Metadata Scraping

Table of Contents
  1. Scraper Types
  2. Supported Scrapers
  3. Scraper Operation
    1. Included Scrapers
    2. Managing Scrapers
      1. Source URLs
    3. Adding Scrapers manually
    4. Using Scrapers
      1. Fragment Scraper
      2. Search Scraper
      3. URL Scraper
    5. Tagger View
    6. Identify Task

Stash supports scraping of metadata from various external sources.

Scraper Types

Type Description
Fragment Uses existing metadata for an Item and match it to a result from a metadata source.
Search/By Name Uses a provided query string to search a metadata source for a list of matches for the user to pick from.
URL Extracts metadata from a given URL.

Supported Scrapers

  Fragment Search URL
gallery ✔️   ✔️
movie     ✔️
performer   ✔️ ✔️
scene ✔️ ✔️ ✔️

Scraper Operation

Included Scrapers

Stash provides the following built-in scrapers:

Scraper Description
Freeones search Performer scraper for
Auto Tag Scene fragment scraper that matches existing performers, studio and tags using the filename.

Managing Scrapers

Scrapers can be installed and managed from the Settings > Metadata Providers page.

Scrapers are installed using the Available Scrapers section. This section allows configuring sources from which to install scrapers. The Community (stable) source is configured by default. This source contains scrapers for the current stable version of stash.

These are the scraper sources maintained by the stashapp organisation:

Name Source URL Recommended Local Path Notes
Community (stable) stable For the current stable version of stash.
Community (develop) develop For the develop version of stash.

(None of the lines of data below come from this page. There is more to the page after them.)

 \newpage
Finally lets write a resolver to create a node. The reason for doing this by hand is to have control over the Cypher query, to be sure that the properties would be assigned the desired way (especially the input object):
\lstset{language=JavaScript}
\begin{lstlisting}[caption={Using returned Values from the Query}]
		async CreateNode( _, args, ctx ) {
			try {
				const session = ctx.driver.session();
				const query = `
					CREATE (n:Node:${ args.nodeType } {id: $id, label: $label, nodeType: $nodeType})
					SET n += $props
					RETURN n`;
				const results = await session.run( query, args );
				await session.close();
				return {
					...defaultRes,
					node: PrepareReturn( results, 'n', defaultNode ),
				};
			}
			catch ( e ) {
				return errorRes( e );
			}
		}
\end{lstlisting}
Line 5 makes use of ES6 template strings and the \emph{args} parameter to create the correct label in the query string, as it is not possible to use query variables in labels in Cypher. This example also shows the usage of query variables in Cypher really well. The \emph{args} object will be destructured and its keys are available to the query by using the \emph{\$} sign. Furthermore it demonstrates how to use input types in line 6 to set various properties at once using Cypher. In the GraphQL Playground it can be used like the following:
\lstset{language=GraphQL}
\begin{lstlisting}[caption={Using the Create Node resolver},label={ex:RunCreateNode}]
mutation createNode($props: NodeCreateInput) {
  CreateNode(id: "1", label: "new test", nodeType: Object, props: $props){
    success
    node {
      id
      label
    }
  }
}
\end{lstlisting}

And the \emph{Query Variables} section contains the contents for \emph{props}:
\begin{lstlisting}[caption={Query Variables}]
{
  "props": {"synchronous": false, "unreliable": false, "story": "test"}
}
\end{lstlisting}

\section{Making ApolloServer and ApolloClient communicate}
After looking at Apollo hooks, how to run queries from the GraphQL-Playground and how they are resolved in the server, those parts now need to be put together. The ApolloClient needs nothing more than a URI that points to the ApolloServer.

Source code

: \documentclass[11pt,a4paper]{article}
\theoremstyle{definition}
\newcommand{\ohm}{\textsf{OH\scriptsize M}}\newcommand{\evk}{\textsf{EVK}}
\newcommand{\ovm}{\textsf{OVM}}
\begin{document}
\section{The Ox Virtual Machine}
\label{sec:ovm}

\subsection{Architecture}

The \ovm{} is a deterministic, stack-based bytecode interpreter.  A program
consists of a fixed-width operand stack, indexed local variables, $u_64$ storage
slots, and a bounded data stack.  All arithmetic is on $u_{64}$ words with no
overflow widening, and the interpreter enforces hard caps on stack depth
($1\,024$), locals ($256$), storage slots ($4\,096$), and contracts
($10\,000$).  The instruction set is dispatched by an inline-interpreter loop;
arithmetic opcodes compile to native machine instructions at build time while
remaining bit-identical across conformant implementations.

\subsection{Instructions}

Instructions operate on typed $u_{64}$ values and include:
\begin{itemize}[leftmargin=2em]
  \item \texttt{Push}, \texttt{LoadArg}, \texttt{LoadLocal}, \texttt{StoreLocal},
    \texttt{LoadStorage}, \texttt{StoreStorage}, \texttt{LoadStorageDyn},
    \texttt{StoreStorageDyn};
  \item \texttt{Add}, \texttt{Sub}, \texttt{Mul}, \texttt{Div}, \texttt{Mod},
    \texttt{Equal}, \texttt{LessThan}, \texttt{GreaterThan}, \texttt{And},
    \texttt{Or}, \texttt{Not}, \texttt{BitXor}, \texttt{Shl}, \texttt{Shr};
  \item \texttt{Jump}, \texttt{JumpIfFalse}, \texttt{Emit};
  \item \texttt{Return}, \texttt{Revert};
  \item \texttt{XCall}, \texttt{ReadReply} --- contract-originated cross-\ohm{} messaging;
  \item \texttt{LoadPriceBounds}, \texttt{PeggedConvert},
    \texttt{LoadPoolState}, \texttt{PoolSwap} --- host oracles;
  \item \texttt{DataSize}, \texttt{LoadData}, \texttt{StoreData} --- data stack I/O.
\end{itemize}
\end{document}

Installed scrapers can be updated or uninstalled from the Installed Scrapers section.

Source URLs

The source URL must return a yaml file containing all the available packages for the source. An example source yaml file looks like the following:

- id: <package id>
  name: <package name>
  version: <version>
  date: <date>
  - <ids of packages required by this package (optional)>
  - ...
  path: <path to package zip file>
  sha256: <sha256 of zip>
    <optional key/value pairs for extra information>
- ...

Path can be a relative path to the zip file or an external URL.

Adding Scrapers manually

By default, Stash looks for scraper configurations in the scrapers sub-directory of the directory where the stash config.yml is read. This will either be the $HOME/.stash directory or the current working directory.

Scrapers are added manually by placing yaml configuration files (format: scrapername.yml) in the scrapers directory.

⚠️ Note: Some scrapers may require more than just the yaml file, consult the individual scraper documentation

After the yaml files are added, removed or edited while stash is running, they can be reloaded going to Settings > Metadata Providers > Scrapers and clicking Reload Scrapers.

Using Scrapers

Fragment Scraper

Click on the Scrape With... button in the edit tab of an item, then select the scraper you wish to use.

Search Scraper

Click on the 🔍 button in the edit tab of an item. You will be presented with a search dialog with a pre-populated query to search for, after searching you will be presented with a list of results to pick from

URL Scraper

Enter the URL in the edit tab of an Item. If a scraper is installed that supports that url, then a button will appear to scrape the metadata.

Tagger View

The Tagger view is accessed from the scenes page. It allows the user to run scrapers on all items on the current page. The Tagger presents the user with potential matches for an item from a selected stash-box instance or metadata source if supported. The user needs to select the correct metadata information to save.

When used in combination with stash-box, the user can optionally submit scene fingerprints to contribute to a stash-box instance. A scene fingerprint consists of any generated hashes (phash, oshash, md5) and the scene duration. Fingerprint submissions are associated with your stash-box account. Submitting fingerprints assists others in matching their files, because stash-box returns a count of matching user submitted fingerprints with every potential match.

  Has Tagger Source Selection
performer ✔️  
scene ✔️ ✔️

Identify Task

This task iterates through your Scenes and attempts to identify the scene using a selection of scraping sources. This task can be found under Settings -> Tasks -> "Identify..." (Button). For more information see the Tasks > Identify page.